The 12 Tier A DSPs below are fully enriched. Owner-level decision-maker, FMCSA-verified driver count, contact email, contact phone, LinkedIn URL. We can email them today. This is the format we're producing across the entire 3,142.
| Company | Drivers | Owner | City, State |
|---|---|---|---|
| Victory Lap Logistics LLC | 86 | Deonte (Owner) | Aurora, IL |
| Stora Logistics LLC | 98 | Chelsey Baturin | Pittsburgh, PA |
| Zulu Logistix LLC | 56 | Jason Parker (CEO/Owner) | Jacksonville, FL |
| Alpha Zulu Logistics LLC | 56 | Will Boyd (Owner) | Lafayette, CO |
| YESS Logistics LLC | 54 | Sergio Ozeken (Owner) | Plain City, OH |
| AOT-DSP Inc | 51 | Nicholas Lilja (Office Mgr) | Von Ormy, TX |
| Cleveland Logistics Co LLC | 37 | KC Lacross (Business Owner) | Cleveland, OH |
| LightSpeed Logistics Inc | 33 | Chris Monteith (President) | Perkasie, PA |
| Pro Delivery LLC | 26 | Aymen Abdelhabib (GM) | Phoenix, AZ |
| OTRXpress LLC | 26 | Ken Frohlich (President) | Brentwood, TN |
| Gemini Logistics LLC | 26 | Kevin Warden (Owner) | Buda, TX |
| MCQ6 Logistix LLC | 25 | Bill McKusick (Owner) | Chandler, AZ |
What's missing on the other 3,130
The remaining list has wide-but-shallow data. Phones populate 97%, owner emails 73%, owner names 71% — that's the easy part. What's missing is the size signal — the field that tells you which DSPs are 60+ drivers (your sweet spot) vs. which are 5-driver shops we should ignore.
How we close the gap.
Three stages, in order. Each one is something we already do for our other clients. We're just running the pipeline on your list.

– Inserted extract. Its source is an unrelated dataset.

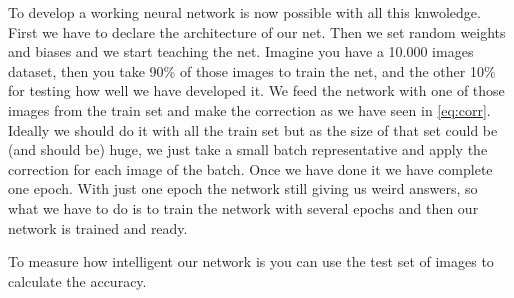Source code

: To develop a working neural network is now possible with all this knwoledge. First we have to declare the architecture of our net. Then we set random weights and biases and we start teaching the net. Imagine you have a 10.000 images dataset, then you take 90\% of those images to train the net, and the other 10\% for testing how well we have developed it. We feed the network with one of those images from the train set and make the correction as we have seen in \ref{eq:corr}. Ideally we should do it with all the train set but as the size of that set could be (and should be) huge, we just take a small batch representative and apply the correction for each image of the batch. Once we have done it we have complete one epoch. With just one epoch the network still giving us weird answers, so what we have to do is to train the network with several epochs and then our network is trained and ready.

To measure how intelligent our network is you can use the test set of images to calculate the accuracy.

What FMCSA is: the Federal Motor Carrier Safety Administration is the U.S. government agency (part of the DOT) that licenses every commercial trucking and delivery operation in the country. Every Amazon DSP has to register with FMCSA to legally run vehicles — and as part of that registration they self-report their exact driver count and truck count into a public federal database. Free to query, no API limits.

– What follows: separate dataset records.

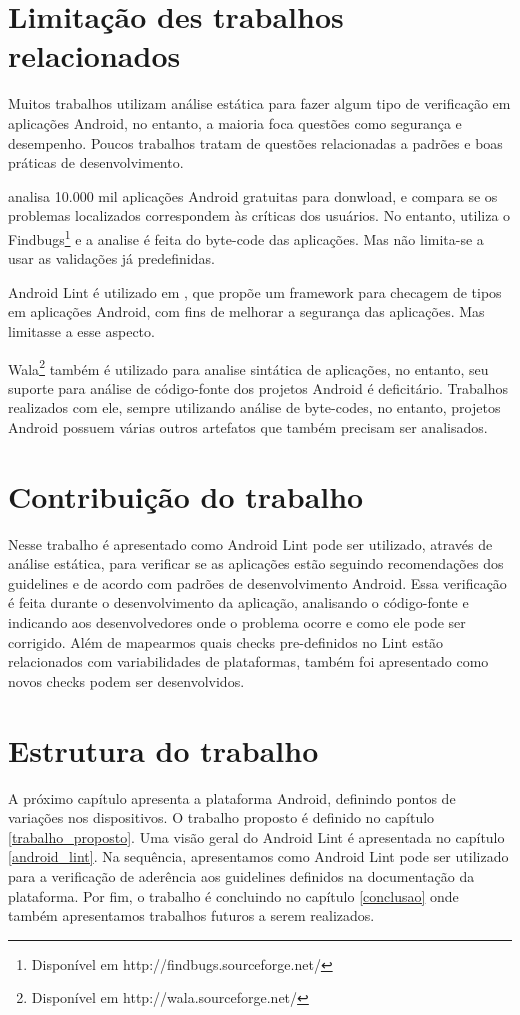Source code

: \section{Limitação des trabalhos relacionados}
Muitos trabalhos utilizam análise estática para fazer algum tipo de verificação
em aplicações Android, no entanto, a maioria foca questões como segurança e
desempenho. Poucos trabalhos tratam de questões relacionadas a padrões e boas
práticas de desenvolvimento.

\cite{findbug_10k} analisa 10.000 mil aplicações Android gratuitas para donwload,
e compara se os problemas localizados correspondem às críticas dos usuários. No
entanto, utiliza o Findbugs\footnote{Disponível em http://findbugs.sourceforge.net/}
e a analise é feita do byte-code das aplicações. Mas não limita-se a usar as validações
já predefinidas.

Android Lint é utilizado em \cite{lintent}, que propõe um framework para checagem
de tipos em aplicações Android, com fins de melhorar a segurança das aplicações.
Mas limitasse a esse aspecto.

Wala\footnote{Disponível em http://wala.sourceforge.net/} também é utilizado para
analise sintática de aplicações, no entanto, seu suporte para análise de código-fonte
dos projetos Android é deficitário. Trabalhos realizados com ele, sempre utilizando
análise de byte-codes, no entanto, projetos Android possuem várias outros artefatos 
que também precisam ser analisados.

\section{Contribuição do trabalho}
Nesse trabalho é apresentado como Android Lint pode ser utilizado, através de análise
estática, para verificar se as aplicações estão seguindo recomendações dos guidelines
e de acordo com padrões de desenvolvimento Android. Essa verificação é feita durante
o desenvolvimento da aplicação, analisando o código-fonte e indicando aos desenvolvedores
onde o problema ocorre e como ele pode ser corrigido. Além de mapearmos quais checks
pre-definidos no Lint estão relacionados com variabilidades de plataformas, também
foi apresentado como novos checks podem ser desenvolvidos.

\section{Estrutura do trabalho}
A próximo capítulo apresenta a plataforma Android, definindo pontos de variações nos
dispositivos. O trabalho proposto é definido no capítulo \ref{trabalho_proposto}. 
Uma visão geral do Android Lint é apresentada no capítulo \ref{android_lint}. Na
sequência, apresentamos como Android Lint pode ser utilizado para a verificação
de aderência aos guidelines definidos na documentação da plataforma. Por fim, o
trabalho é concluindo no capítulo \ref{conclusao} onde também apresentamos trabalhos
futuros a serem realizados.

Why it matters for you: Apollo gives us employee counts, but employees aren't always drivers (a DSP with 80 employees might have 60 drivers and 20 office staff, or vice versa). FMCSA gives us the actual driver count — which is the number your pricing is based on. It's the highest-signal field we can possibly attach to a DSP, and it costs us nothing.

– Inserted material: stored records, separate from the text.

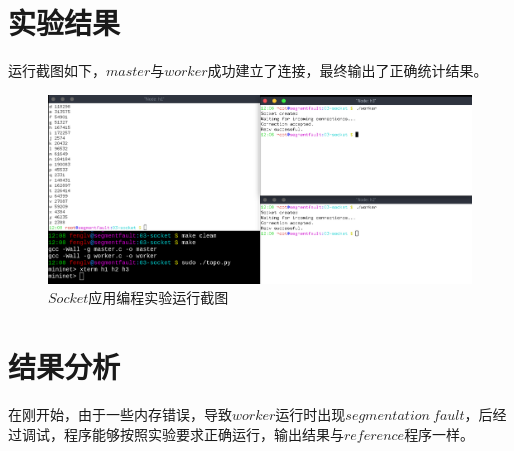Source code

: \documentclass[UTF8,noindent]{ctexart}
\begin{document}
\section*{{实验结果}}运行截图如下，$master$与$worker$成功建立了连接，最终输出了正确统计结果。\\
			\begin{figure}[H]
			\centering
			\includegraphics[scale = 0.3]{./sshot.png}
			\caption{$Socket$应用编程实验运行截图}
			\end{figure}
		\section*{{结果分析}}在刚开始，由于一些内存错误，导致$worker$运行时出现$segmentation\ fault$，后经过调试，程序能够按照实验要求正确运行，输出结果与$reference$程序一样。\\
			
\end{document}
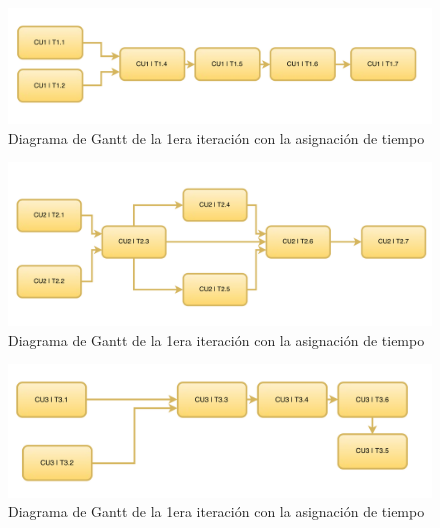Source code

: \documentclass[a4paper, 10pt, twoside]{article}
\begin{document}
\begin{center}
  \begin{figure}[h!]
    \includegraphics[width=15cm]{diagramas/diag-dependecias1.png}
    \caption{Diagrama de Gantt de la 1era iteración con la asignación de tiempo}
    \label{fig:diag-dependecias1}
  \end{figure}
\end{center}

\begin{center}
  \begin{figure}[h!]
    \includegraphics[width=15cm]{diagramas/diag-dependecias2.png}
    \caption{Diagrama de Gantt de la 1era iteración con la asignación de tiempo}
    \label{fig:diag-dependecias2}
  \end{figure}
\end{center}

\begin{center}
  \begin{figure}[h!]
    \includegraphics[width=15cm]{diagramas/diag-dependecias3.png}
    \caption{Diagrama de Gantt de la 1era iteración con la asignación de tiempo}
    \label{fig:diag-dependecias3}
  \end{figure}
\end{center}
\end{document}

What we do: run all 2,628 unenriched names through the FMCSA database and tag each one with its real driver count. Output: ~800 likely-30+-driver DSPs (the ones worth pursuing). The other ~1,800 get tagged "too small" and dropped — we don't waste enrichment credits on them.
Real example from your existing 12: Alpha Zulu Logistics reports 220 drivers / 130 trucks to FMCSA — a real fleet, worth pursuing. YESS Logistics reports 5 drivers / 1 truck — which means despite Apollo showing 54 employees, it's actually too small for Viki. That's the kind of size-truth FMCSA gives us that Apollo alone can't.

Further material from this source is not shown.